Groundwater: Protecting tomorrow’s resources

Recife, Brazil © FerreiraSilva / iStock.com

Lack of data, illegal abstraction, population growth, and unsustainable agricultural practices are putting the continued supply of good quality groundwater at risk. Based on an IWA webinar earlier this year, The Source looks at the challenges to managing groundwater faced by water professionals around the world.

 

To mark this year’s World Water Day (22 March), IWA hosted a webinar with groundwater practitioners from India, Brazil, Africa, and Denmark. The purpose was to explore the significance of groundwater for human needs, particularly in urban areas, and the dilemma between unsustainable abstraction and water-related livelihoods.

Dependency on groundwater

Almost half the global population relies on groundwater, although outside of the USA and Europe limited data inhibits knowledge of just how vital groundwater is.

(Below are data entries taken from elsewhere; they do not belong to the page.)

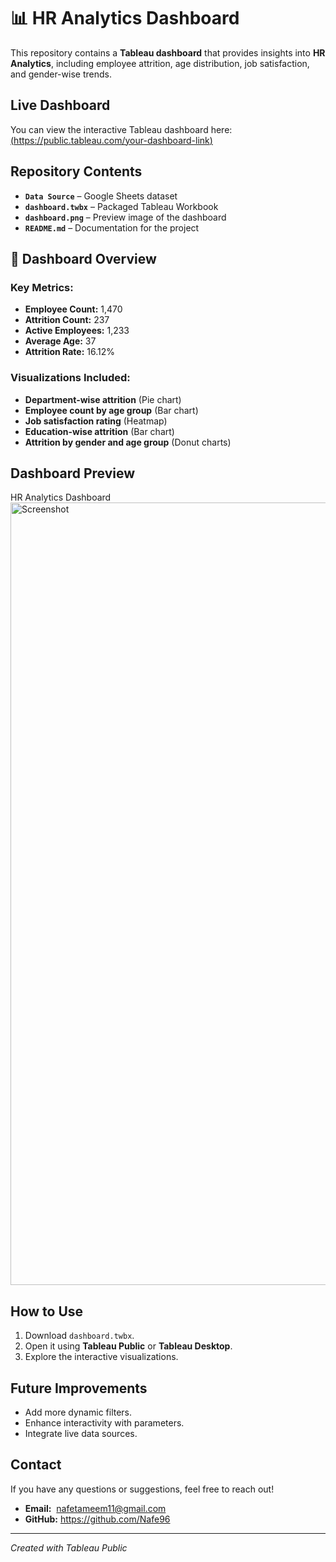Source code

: # 📊 HR Analytics Dashboard

This repository contains a **Tableau dashboard** that provides insights into **HR Analytics**, including employee attrition, age distribution, job satisfaction, and gender-wise trends.

##  Live Dashboard
You can view the interactive Tableau dashboard here:  
[(https://public.tableau.com/your-dashboard-link)](https://public.tableau.com/views/Book1_17346441198440/Dashboard1?:language=en-US&publish=yes&:sid=&:redirect=auth&:display_count=n&:origin=viz_share_link)

##  Repository Contents
 - **` Data Source `** – Google Sheets dataset 
- **`dashboard.twbx`** – Packaged Tableau Workbook  
- **`dashboard.png`** – Preview image of the dashboard  
- **`README.md`** – Documentation for the project  

## 📌 Dashboard Overview
### **Key Metrics:**
- **Employee Count:** 1,470  
- **Attrition Count:** 237  
- **Active Employees:** 1,233  
- **Average Age:** 37  
- **Attrition Rate:** 16.12%  

### **Visualizations Included:**
-  **Department-wise attrition** (Pie chart)  
-  **Employee count by age group** (Bar chart)  
-  **Job satisfaction rating** (Heatmap)  
-  **Education-wise attrition** (Bar chart)  
-  **Attrition by gender and age group** (Donut charts)  

##  Dashboard Preview  
HR Analytics Dashboard<img width="1252" alt="Screenshot" src="https://github.com/user-attachments/assets/9234edf8-6ec8-45f2-9989-289876c29ea8" />


##  How to Use
1. Download `dashboard.twbx`.  
2. Open it using **Tableau Public** or **Tableau Desktop**.  
3. Explore the interactive visualizations.  

##  Future Improvements
- Add more dynamic filters.  
- Enhance interactivity with parameters.  
- Integrate live data sources.  

##  Contact
If you have any questions or suggestions, feel free to reach out!  
- **Email:**  nafetameem11@gmail.com 
- **GitHub:** https://github.com/Nafe96

---
 *Created with Tableau Public*
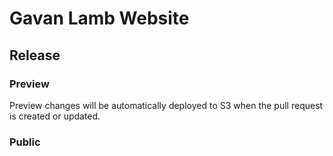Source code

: # Gavan Lamb Website


## Release
### Preview
Preview changes will be automatically deployed to S3 when the pull request is created or updated.

### Public
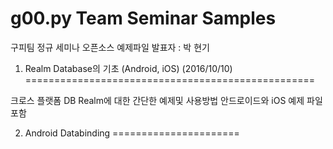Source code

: <b>g00.py Team Seminar Samples</b>
==================================

구피팀 정규 세미나 오픈소스 예제파일
발표자 : 박 현기


1. Realm Database의 기초 (Android, iOS) (2016/10/10)
==================================================

크로스 플랫폼 DB Realm에 대한 간단한 예제및 사용방법
안드로이드와 iOS 예제 파일포함

2. Android Databinding
======================
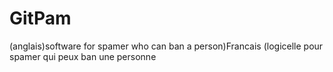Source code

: # GitPam
(anglais)software for spamer who can ban a person)Francais (logicelle pour spamer qui peux ban une personne 
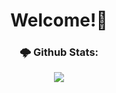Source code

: <h1 align="center">Welcome!🐇</h1>

<div align=center>
  <h3>🌩️ Github Stats:</h2>
  <a href="https://github.com/BlackRabbit22">
    <img src="https://github-readme-stats.vercel.app/api/top-langs/?username=BlackRabbit22&layout=compact&hide_border=true&theme=dracula">
<a/>
</div>
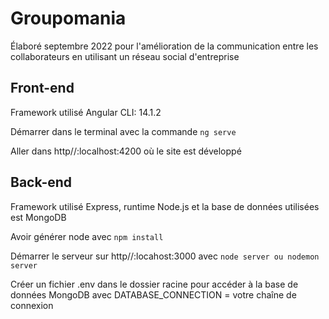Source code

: # Groupomania
Élaboré septembre 2022 pour l'amélioration de la communication entre les collaborateurs en utilisant un réseau social d'entreprise
## Front-end
Framework utilisé Angular CLI: 14.1.2 

Démarrer dans le terminal avec la commande `ng serve` 

  Aller dans http//:localhost:4200 où le site est développé
  
  ## Back-end
  Framework utilisé Express, runtime Node.js et la base de données utilisées est MongoDB
  
  Avoir générer node avec `npm install`
  
  Démarrer le serveur sur http//:locahost:3000 avec `node server ou nodemon server`
  
  Créer un fichier .env dans le dossier racine pour accéder à la base de données MongoDB avec DATABASE_CONNECTION = votre chaîne de connexion
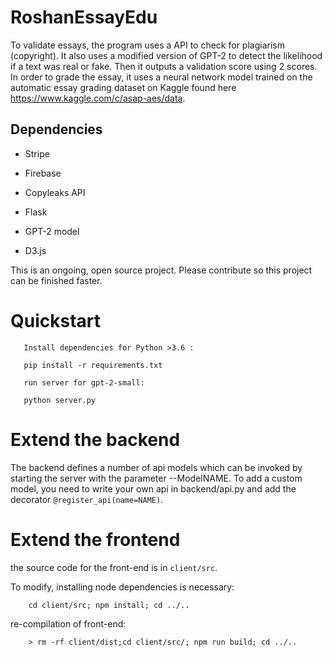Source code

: # RoshanEssayEdu
To validate essays, the program uses a API to check for plagiarism (copyright). It also uses a modified version of GPT-2 to detect the likelihood if a text was real or fake. Then it outputs a validation score using 2 scores. In order to grade the essay, it uses a neural network model trained on the automatic essay grading dataset on Kaggle found here https://www.kaggle.com/c/asap-aes/data.

## Dependencies

- Stripe

- Firebase

- Copyleaks API

- Flask

- GPT-2 model

- D3.js


This is an ongoing, open source project. Please contribute so this project can be finished faster. 
# Quickstart
       Install dependencies for Python >3.6 :

       pip install -r requirements.txt
       
       run server for gpt-2-small:
       
       python server.py

# Extend the backend
The backend defines a number of api models which can be invoked by starting the server with the parameter   --ModelNAME.
To add a custom model, you need to write your own api in backend/api.py and add the decorator `@register_api(name=NAME)`.

# Extend the frontend 

the source code for the front-end is in `client/src`.

To modify, installing node dependencies is necessary:

        cd client/src; npm install; cd ../..
re-compilation of front-end:

        > rm -rf client/dist;cd client/src/; npm run build; cd ../..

During the webinar, Julia Gathu of Drilling For Life, Kenya, described the value of groundwater in supporting rural livelihoods and food security, enabling provision of health clinics, and widening access to education across Africa. Many African countries do not meet Sustainable Development Goal 6 (Availability and sustainable management of water and sanitation for all).

Gathu believes that access to groundwater could close this gap, and that reliable groundwater improves life for pastoral communities who suffer conflict, banditry, and cattle rustling when there is a continued lack of access to water.

In Europe, Denmark is 100% reliant on groundwater for drinking (producing 400Mm3/yr) and has a national policy that treatment must be simple, utilising aeration and sand filtration, with production based on clean groundwater. However, according to Troels Bjerre, head of projects at utility VCS Denmark, it is difficult for Danish water utilities to meet drinking water standards without advanced treatment due to intensive agriculture. He added: “Intensive agriculture is one of the major threats towards the quality of shallow and vulnerable groundwater resources. The main issues are the use of pesticides and fertilisers used in agriculture.”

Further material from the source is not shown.